The combination of granulocyte colony-stimulating factor (G-CSF) and a long-acting form of erythropoietin increases survival of patients with decompensated cirrhosis, researchers report in the June issue of Gastroenterology. The growth factor combination also improved liver function and reduced risk for septic shock within 1 y of treatment.

Decompensation in patients with end-stage liver disease is characterized by the presence of ascites, variceal bleeding, encephalopathy, and/or jaundice. The only established treatment is liver transplantation.

G-CSF is a cytokine that can mobilize hematopoietic stem cells, increase production of hepatocyte growth factor, and induce hepatic progenitor cells to proliferate. It has been shown to increase survival of patients with acute-on-chronic liver failure.

Erythropoietin regulates red blood cell production by promoting erythroid differentiation and initiating hemoglobin synthesis. It was reported to stimulate hepatic regeneration and increase liver function in animals.

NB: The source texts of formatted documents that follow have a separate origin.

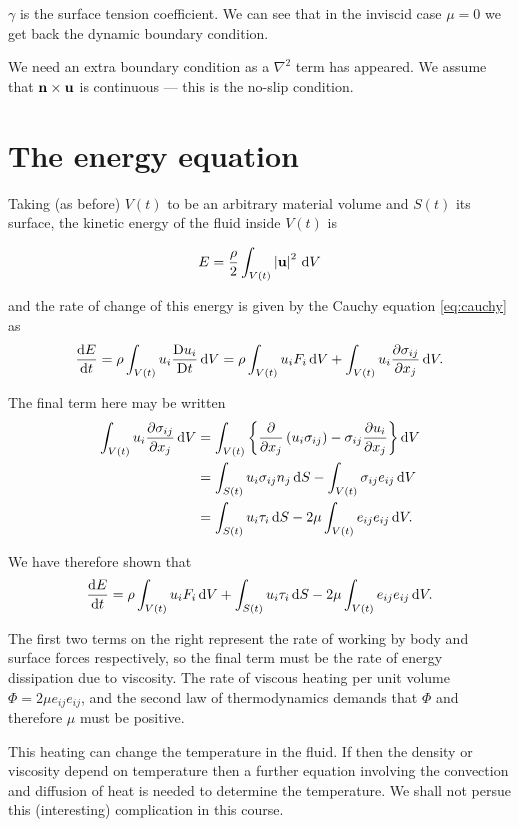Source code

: \documentclass{notes}
\theoremstyle{plain}
\begin{document}
$\gamma$ is the surface tension coefficient.  We can see that
in the inviscid case $\mu = 0$ we get back the dynamic boundary condition.

We need an extra boundary condition as a $\nabla^2$ term has appeared.
We assume that $\mathbf{n} \times \mathbf{u}$ is continuous --- this is the no-slip condition.

\section{The energy equation}

Taking (as before) $V(t)$ to be an arbitrary material volume and
$S(t)$ its surface, the kinetic energy of the fluid inside $V(t)$ is

\[
E = \frac{\rho}{2} \int_{V(t)} \left|\mathbf{u}\right|^2\, \mathrm{d} V
\]

and the rate of change of this energy is given by the Cauchy equation
\eqref{eq:cauchy} as
\[
\frac{\mathrm{d} E}{\mathrm{d} t} = \rho \int_{V(t)} u_i \frac{\mathrm{D} u_i}{\mathrm{D} t}\, \mathrm{d} V
= \rho \int_{V(t)} u_i F_i\, \mathrm{d} V + \int_{V(t)} u_i \frac{\partial \sigma_{i j}}{\partial x_j}\,
\mathrm{d} V.
\]

The final term here may be written
\begin{align*}
\int_{V(t)} u_i \frac{\partial \sigma_{i j}}{\partial x_j}\, \mathrm{d} V &=
\int_{V(t)} \left\{ \frac{\partial }{\partial x_j} \left(u_i \sigma_{i j}\right)
- \sigma_{i j} \frac{\partial u_i}{\partial x_j} \right\}\mathrm{d} V \\
&= \int_{S(t)} u_i \sigma_{i j} n_j\, \mathrm{d} S
- \int_{V(t)} \sigma_{i j} e_{i j}\, \mathrm{d} V \\
&= \int_{S(t)} u_i \tau_i\, \mathrm{d} S - 2 \mu \int_{V(t)} e_{ij} e_{ij}\, \mathrm{d} V.
\end{align*}

We have therefore shown that
\[
\frac{\mathrm{d} E}{\mathrm{d} t} = \rho \int_{V(t)} u_i F_i\, \mathrm{d} V + \int_{S(t)} u_i \tau_i\,
\mathrm{d} S - 2 \mu \int_{V(t)} e_{i j} e_{i j}\, \mathrm{d} V.
\]

The first two terms on the right represent the rate of working by body and
surface forces respectively, so the final term must be the rate of energy
dissipation due to viscosity.  The rate of viscous heating
per unit volume $\Phi = 2 \mu e_{i j} e_{i j}$, and the second
law of thermodynamics demands that $\Phi$ and therefore $\mu$ must be
positive.

This heating can change the temperature in the fluid.  If then the
density or viscosity depend on temperature then a further equation involving
the convection and diffusion of heat is needed to determine the temperature.
We shall not persue this (interesting) complication in this course.
\end{document}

Chandan Kumar Kedarisetty et al therefore investigated whether these growth factors could induce liver regeneration and help patients with decompensated cirrhosis.

In a double-blind study, 55 patients were randomly assigned to groups given subcutaneous G-CSF (5 µg/kg/day for 5 days and then every third day, for a total of 12 doses) plus subcutaneous darbepoetin α (a long-acting erythropoietin; 40 µg/week for 4 weeks) or placebo. Both groups received standard medical care and were followed for 12 months.

A significantly higher proportion of patients in the growth factor group survived for the following 12 months (68.6%) than in the placebo group (26.9%, see figure).

Kaplan-Meier curve showing the overall survival at 12 months in the growth factor and control groups.
Kaplan-Meier curve showing the overall survival at 12 months in the growth factor and control groups.

The growth factor group also had significant improvements in liver function, based on Child-Pugh and model for end-stage liver disease scores.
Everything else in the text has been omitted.